German industrial orders rose less than expected in March after two months of steep declines, data showed today, bringing little relief for Europe's largest economy which is facing a sharp slowdown in growth.
Contracts for 'Made in Germany' goods were up 0.6%, figures from the Federal Statistics Office showed, undershooting a consensus forecast of 1.5%.
The rise in March was mainly due to bulk orders, the economy ministry said.
"The industrial orders data suggests that activity in manufacturing will remain subdued in the coming months," it added.
Excluding bulk orders, industrial orders fell by 1.9% in March, the ministry said.
German exporters are struggling with weaker demand from abroad, trade tensions triggered by US President Donald Trump's "America First" policies and business uncertainty caused by Britain's planned departure from the European Union.
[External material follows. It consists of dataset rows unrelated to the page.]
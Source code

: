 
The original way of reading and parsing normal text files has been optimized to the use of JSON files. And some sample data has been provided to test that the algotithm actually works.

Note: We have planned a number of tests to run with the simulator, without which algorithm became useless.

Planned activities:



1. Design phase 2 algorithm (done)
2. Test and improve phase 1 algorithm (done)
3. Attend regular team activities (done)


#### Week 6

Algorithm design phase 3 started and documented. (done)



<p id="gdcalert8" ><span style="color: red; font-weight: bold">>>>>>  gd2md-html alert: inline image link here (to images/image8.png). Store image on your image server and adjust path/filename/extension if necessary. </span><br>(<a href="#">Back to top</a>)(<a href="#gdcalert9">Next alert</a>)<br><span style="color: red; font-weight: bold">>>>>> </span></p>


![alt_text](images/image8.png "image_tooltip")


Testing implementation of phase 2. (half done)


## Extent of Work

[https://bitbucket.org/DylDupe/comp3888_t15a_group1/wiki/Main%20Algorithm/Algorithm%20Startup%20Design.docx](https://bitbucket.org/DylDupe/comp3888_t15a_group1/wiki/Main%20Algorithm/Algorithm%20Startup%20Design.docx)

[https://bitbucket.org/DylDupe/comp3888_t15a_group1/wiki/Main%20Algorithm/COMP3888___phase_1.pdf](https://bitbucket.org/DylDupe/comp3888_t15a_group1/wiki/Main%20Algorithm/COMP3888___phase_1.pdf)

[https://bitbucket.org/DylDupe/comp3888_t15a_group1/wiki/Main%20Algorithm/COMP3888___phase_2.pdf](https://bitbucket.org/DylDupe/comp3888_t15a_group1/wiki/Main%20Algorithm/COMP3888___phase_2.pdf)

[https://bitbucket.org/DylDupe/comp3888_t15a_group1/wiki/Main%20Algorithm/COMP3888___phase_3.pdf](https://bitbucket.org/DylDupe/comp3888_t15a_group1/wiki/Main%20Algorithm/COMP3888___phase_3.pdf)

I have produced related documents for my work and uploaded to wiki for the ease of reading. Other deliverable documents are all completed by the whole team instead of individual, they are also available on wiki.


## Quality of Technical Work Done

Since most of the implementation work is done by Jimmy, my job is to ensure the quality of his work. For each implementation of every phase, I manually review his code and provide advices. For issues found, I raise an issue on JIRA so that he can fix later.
Domestic factors include problems in the car industry where companies are struggling to adjust to stricter emission rules.
Unusually low Rhine water levels, which have led to supply and production bottlenecks, also contributed to the slowdown.
For the first quarter as a whole, industrial orders fell by 4.1% on the quarter with the drop mainly driven by weaker demand from abroad, the economy ministry said.
The industrial orders reading for February was revised slightly up to a fall of 4% from a previously reported drop of 4.2%.